Sep 24 2005 by Brian Amble Print This Article

Rocketing fuel prices could provide the strongest impetus yet for the more widespread adoption of remote and flexible working among US employers, including the Federal government.

According to the Telework Exchange, an online community aimed at encouraging the wider adoption of remote working in the Federal government, the government workforce spends $19 million commuting to and from work every business day.

The figure for the total US white-collar workforce is something over $355.8 million.

But with gas prices on the East Coast surging from an average of $2.14 (1.20) per gallon in April to $3.05 (1.70) per gallon in September, the increased urgency to conserve fuel has given renewed impetus to their campaign to push remote and teleworking into the mainstream.

Numbers extrapolated from the April data show that the U.S. white-collar workforce spent $250 million on commuting each business day. With rising gas prices, total per day fuel costs have increased by over 42 percent to $355.8 million.

Prices still have a long way to go, however, before they reach the $6.80 per gallon paid by drivers in the UK.

Figures compiled by the Telework Exchange estimate that by commuting five days a week, the Federal government workforce uses 31.1 million gallons of gasoline each week. If all Federal employees telework just two days a week, they can conserve 12.4 million gallons of fuel per week.

Over the course of a working week, the US white-collar workforce consumes 583.3 million gallons of fuel. So if the entire white-collar workforce teleworks just two days a week, America would conserve 233.3 million gallons of fuel each week.

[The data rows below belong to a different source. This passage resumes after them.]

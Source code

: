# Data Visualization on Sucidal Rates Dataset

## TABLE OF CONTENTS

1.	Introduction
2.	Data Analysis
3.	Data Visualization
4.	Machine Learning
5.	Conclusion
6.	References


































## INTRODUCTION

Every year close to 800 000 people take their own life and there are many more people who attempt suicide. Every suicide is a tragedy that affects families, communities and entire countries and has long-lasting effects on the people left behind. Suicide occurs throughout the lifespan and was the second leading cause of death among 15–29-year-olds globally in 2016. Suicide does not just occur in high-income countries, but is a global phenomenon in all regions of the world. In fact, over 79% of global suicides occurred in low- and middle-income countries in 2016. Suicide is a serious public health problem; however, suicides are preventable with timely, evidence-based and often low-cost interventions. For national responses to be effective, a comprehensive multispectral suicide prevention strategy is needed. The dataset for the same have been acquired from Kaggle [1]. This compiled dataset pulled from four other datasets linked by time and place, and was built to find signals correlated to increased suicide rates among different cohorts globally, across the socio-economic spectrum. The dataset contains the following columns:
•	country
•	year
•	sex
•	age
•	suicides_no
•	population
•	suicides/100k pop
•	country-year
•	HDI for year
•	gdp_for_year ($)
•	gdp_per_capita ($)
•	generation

"President Bush underlined the requirement for Americans to conserve gasoline - this is clearly a national priority," said Stephen W.T. O'Keeffe, executive director of the Telework Exchange.

"Telework provides America with a green opportunity to reduce gas consumption and a golden opportunity to improve our economy's productivity. The Federal government must walk the walk as well as talk the talk on telework."

And as Intel's Kevin Quinn pointed out, the argument in favour of teleworking does not stop with fuel-saving and environmental benefits.

"Beyond cost savings and productivity advantages, telework provides critical continuity of operations benefits," he said.